During an interview given on Wednesday on Fox News by Sen. Ted Cruz, R-Texas, Cruz claimed that Democrats were falsely accusing Republican senators of being racist, and added that "Democrats are the party of the Ku Klux Klan."

“When the left doesn’t have any other arguments they go and accuse everyone of being a racist,” Cruz said on Fox News, “it is an ugly part of the modern Democratic party.”

Cruz also pointed out Democratic Party's ties to the South before desegregation. 

“I’ll point out the Democrats are the party of the Ku Klux Klan," Cruz said. "The Dixiecrats, they were Democrats who imposed segregation, who imposed Jim Crow laws who founded the Klan. The Klan was founded by a great many Democrats. Now the Democrats accuse anyone they disagree with of being a racist.”

Cruz was speaking in response to Senate Republicans ordering Sen. Elizabeth Warren, D-Mass., to sit as she was quoting a letter from Coretta Scott King about Donald Trump's Attorney General nominee Jeff Sessions. Senate Republicans voted that Warren had violated the Senate's Rule 19, which prohibits senators from making impugning comments about a colleague. 

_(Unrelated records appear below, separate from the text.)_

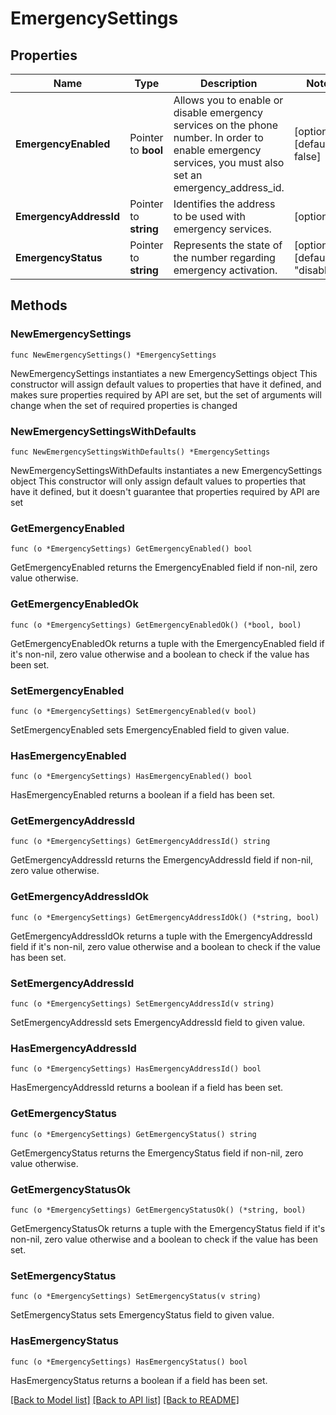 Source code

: # EmergencySettings

## Properties

Name | Type | Description | Notes
------------ | ------------- | ------------- | -------------
**EmergencyEnabled** | Pointer to **bool** | Allows you to enable or disable emergency services on the phone number. In order to enable emergency services, you must also set an emergency_address_id. | [optional] [default to false]
**EmergencyAddressId** | Pointer to **string** | Identifies the address to be used with emergency services. | [optional] 
**EmergencyStatus** | Pointer to **string** | Represents the state of the number regarding emergency activation. | [optional] [default to "disabled"]

## Methods

### NewEmergencySettings

`func NewEmergencySettings() *EmergencySettings`

NewEmergencySettings instantiates a new EmergencySettings object
This constructor will assign default values to properties that have it defined,
and makes sure properties required by API are set, but the set of arguments
will change when the set of required properties is changed

### NewEmergencySettingsWithDefaults

`func NewEmergencySettingsWithDefaults() *EmergencySettings`

NewEmergencySettingsWithDefaults instantiates a new EmergencySettings object
This constructor will only assign default values to properties that have it defined,
but it doesn't guarantee that properties required by API are set

### GetEmergencyEnabled

`func (o *EmergencySettings) GetEmergencyEnabled() bool`

GetEmergencyEnabled returns the EmergencyEnabled field if non-nil, zero value otherwise.

### GetEmergencyEnabledOk

`func (o *EmergencySettings) GetEmergencyEnabledOk() (*bool, bool)`

GetEmergencyEnabledOk returns a tuple with the EmergencyEnabled field if it's non-nil, zero value otherwise
and a boolean to check if the value has been set.

### SetEmergencyEnabled

`func (o *EmergencySettings) SetEmergencyEnabled(v bool)`

SetEmergencyEnabled sets EmergencyEnabled field to given value.

### HasEmergencyEnabled

`func (o *EmergencySettings) HasEmergencyEnabled() bool`

HasEmergencyEnabled returns a boolean if a field has been set.

### GetEmergencyAddressId

`func (o *EmergencySettings) GetEmergencyAddressId() string`

GetEmergencyAddressId returns the EmergencyAddressId field if non-nil, zero value otherwise.

### GetEmergencyAddressIdOk

`func (o *EmergencySettings) GetEmergencyAddressIdOk() (*string, bool)`

GetEmergencyAddressIdOk returns a tuple with the EmergencyAddressId field if it's non-nil, zero value otherwise
and a boolean to check if the value has been set.

### SetEmergencyAddressId

`func (o *EmergencySettings) SetEmergencyAddressId(v string)`

SetEmergencyAddressId sets EmergencyAddressId field to given value.

### HasEmergencyAddressId

`func (o *EmergencySettings) HasEmergencyAddressId() bool`

HasEmergencyAddressId returns a boolean if a field has been set.

### GetEmergencyStatus

`func (o *EmergencySettings) GetEmergencyStatus() string`

GetEmergencyStatus returns the EmergencyStatus field if non-nil, zero value otherwise.

### GetEmergencyStatusOk

`func (o *EmergencySettings) GetEmergencyStatusOk() (*string, bool)`

GetEmergencyStatusOk returns a tuple with the EmergencyStatus field if it's non-nil, zero value otherwise
and a boolean to check if the value has been set.

### SetEmergencyStatus

`func (o *EmergencySettings) SetEmergencyStatus(v string)`

SetEmergencyStatus sets EmergencyStatus field to given value.

### HasEmergencyStatus

`func (o *EmergencySettings) HasEmergencyStatus() bool`

HasEmergencyStatus returns a boolean if a field has been set.


[[Back to Model list]](../README.md#documentation-for-models) [[Back to API list]](../README.md#documentation-for-api-endpoints) [[Back to README]](../README.md)


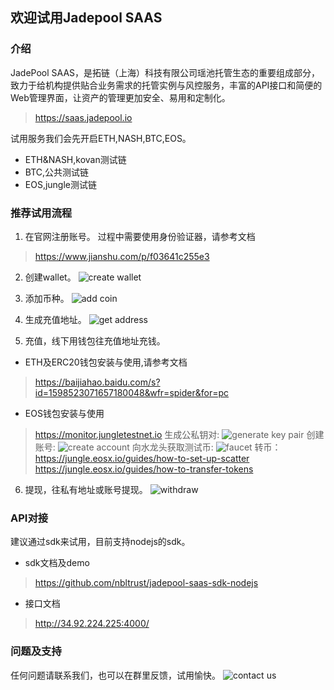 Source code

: ## 欢迎试用Jadepool SAAS

### 介绍
JadePool SAAS，是拓链（上海）科技有限公司瑶池托管生态的重要组成部分，致力于给机构提供贴合业务需求的托管实例与风控服务，丰富的API接口和简便的Web管理界面，让资产的管理更加安全、易用和定制化。

> https://saas.jadepool.io

试用服务我们会先开启ETH,NASH,BTC,EOS。
- ETH&NASH,kovan测试链
- BTC,公共测试链
- EOS,jungle测试链

### 推荐试用流程

1. 在官网注册账号。
过程中需要使用身份验证器，请参考文档
> https://www.jianshu.com/p/f03641c255e3

2. 创建wallet。
![create wallet](https://ws1.sinaimg.cn/large/006tNc79gy1g40iulo0hrj31400sgjs9.jpg)

3. 添加币种。
![add coin](https://ws1.sinaimg.cn/large/006tNc79gy1g40j1suxd2j31400sgdh1.jpg)

4. 生成充值地址。
![get address](https://ws1.sinaimg.cn/large/006tNc79gy1g40j5e7zhkj31400sgwf7.jpg)

5. 充值，线下用钱包往充值地址充钱。
- ETH及ERC20钱包安装与使用,请参考文档
> https://baijiahao.baidu.com/s?id=1598523071657180048&wfr=spider&for=pc
- EOS钱包安装与使用
> https://monitor.jungletestnet.io
生成公私钥对:
![generate key pair](https://ws3.sinaimg.cn/large/006tNc79gy1g40jgbqw2lj31h40sqdy6.jpg)
创建账号:
![create account](https://ws2.sinaimg.cn/large/006tNc79gy1g40jhaa4zjj31h60stwvl.jpg)
向水龙头获取测试币:
![faucet](https://ws1.sinaimg.cn/large/006tNc79gy1g40jloqpbej31hc0u01ae.jpg)
转币：
> https://jungle.eosx.io/guides/how-to-set-up-scatter
> https://jungle.eosx.io/guides/how-to-transfer-tokens

6. 提现，往私有地址或账号提现。
![withdraw](https://ws4.sinaimg.cn/large/006tNc79gy1g40jv7h8phj31400sg74x.jpg)

### API对接
建议通过sdk来试用，目前支持nodejs的sdk。
- sdk文档及demo
> https://github.com/nbltrust/jadepool-saas-sdk-nodejs
- 接口文档
> http://34.92.224.225:4000/

### 问题及支持

任何问题请联系我们，也可以在群里反馈，试用愉快。
![contact us](https://ws4.sinaimg.cn/large/006tNc79gy1g40nfp311ij30iq0ibdgy.jpg) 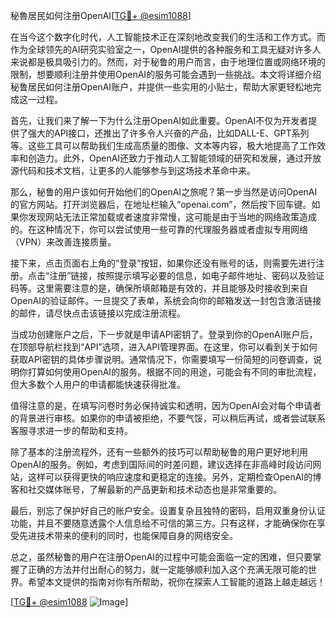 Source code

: 秘魯居民如何注册OpenAI[[TG💪+ @esim1088](https://t.me/s/esim1088)]

在当今这个数字化时代，人工智能技术正在深刻地改变我们的生活和工作方式。而作为全球领先的AI研究实验室之一，OpenAI提供的各种服务和工具无疑对许多人来说都是极具吸引力的。然而，对于秘鲁的用户而言，由于地理位置或网络环境的限制，想要顺利注册并使用OpenAI的服务可能会遇到一些挑战。本文将详细介绍秘鲁居民如何注册OpenAI账户，并提供一些实用的小贴士，帮助大家更轻松地完成这一过程。

首先，让我们来了解一下为什么注册OpenAI如此重要。OpenAI不仅为开发者提供了强大的API接口，还推出了许多令人兴奋的产品，比如DALL-E、GPT系列等。这些工具可以帮助我们生成高质量的图像、文本等内容，极大地提高了工作效率和创造力。此外，OpenAI还致力于推动人工智能领域的研究和发展，通过开放源代码和技术文档，让更多的人能够参与到这场技术革命中来。

那么，秘鲁的用户该如何开始他们的OpenAI之旅呢？第一步当然是访问OpenAI的官方网站。打开浏览器后，在地址栏输入“openai.com”，然后按下回车键。如果你发现网站无法正常加载或者速度非常慢，这可能是由于当地的网络政策造成的。在这种情况下，你可以尝试使用一些可靠的代理服务器或者虚拟专用网络（VPN）来改善连接质量。

接下来，点击页面右上角的“登录”按钮，如果你还没有账号的话，则需要先进行注册。点击“注册”链接，按照提示填写必要的信息，如电子邮件地址、密码以及验证码等。这里需要注意的是，确保所填邮箱是有效的，并且能够及时接收到来自OpenAI的验证邮件。一旦提交了表单，系统会向你的邮箱发送一封包含激活链接的邮件，请尽快点击该链接以完成注册流程。

当成功创建账户之后，下一步就是申请API密钥了。登录到你的OpenAI账户后，在顶部导航栏找到“API”选项，进入API管理界面。在这里，你可以看到关于如何获取API密钥的具体步骤说明。通常情况下，你需要填写一份简短的问卷调查，说明你打算如何使用OpenAI的服务。根据不同的用途，可能会有不同的审批流程，但大多数个人用户的申请都能快速获得批准。

值得注意的是，在填写问卷时务必保持诚实和透明，因为OpenAI会对每个申请者的背景进行审核。如果你的申请被拒绝，不要气馁，可以稍后再试，或者尝试联系客服寻求进一步的帮助和支持。

除了基本的注册流程外，还有一些额外的技巧可以帮助秘鲁的用户更好地利用OpenAI的服务。例如，考虑到国际间的时差问题，建议选择在非高峰时段访问网站，这样可以获得更快的响应速度和更稳定的连接。另外，定期检查OpenAI的博客和社交媒体账号，了解最新的产品更新和技术动态也是非常重要的。

最后，别忘了保护好自己的账户安全。设置复杂且独特的密码，启用双重身份认证功能，并且不要随意透露个人信息给不可信的第三方。只有这样，才能确保你在享受先进技术带来的便利的同时，也能保障自身的网络安全。

总之，虽然秘鲁的用户在注册OpenAI的过程中可能会面临一定的困难，但只要掌握了正确的方法并付出耐心的努力，就一定能够顺利加入这个充满无限可能的世界。希望本文提供的指南对你有所帮助，祝你在探索人工智能的道路上越走越远！

[[TG💪+ @esim1088](https://t.me/s/esim1088) ![Image](https://i.postimg.cc/4NQfJmqS/Snipaste-2025-05-13-00-14-12.png)]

Warren's comments came as Democrats spent overnight Tuesday into Wednesday lambasting Sessions and his record. The letter Warren read from was sent from King to Sen. Ted Kennedy as Sessions was being considered in 1986 for a federal court spot. 

Sessions ultimately was turned down for the federal judgeship. 

“Mr. Sessions has used the awesome power of his office to chill the free exercise of the vote by black citizens," Warren read aloud. 

After the Senate reprimanded Warren, Democrats went on the attack Wednesday. Vermont Sen. Bernie Sanders read the letter from King during the Senate's session on Wednesday without any retribution. 

This battle is the second spat involving civil rights leaders. A week before Trump was inaugurated, Rep. John Lewis, who worked alongside King's husband Martin Luther King Jr., claimed that Trump's presidency was not "legitimate."

Trump responded by saying that Lewis was, "All talk, no action." The rebuke caused dozens of Congressional Democrats to boycott's Trump's swearing-in ceremony. 

Sessions was confirmed in almost a party-line vote on Wednesday to the Attorney General post. West Virginia Democrat Joe Manchin was the lone Democrat to vote in favor of Sessions' nomination.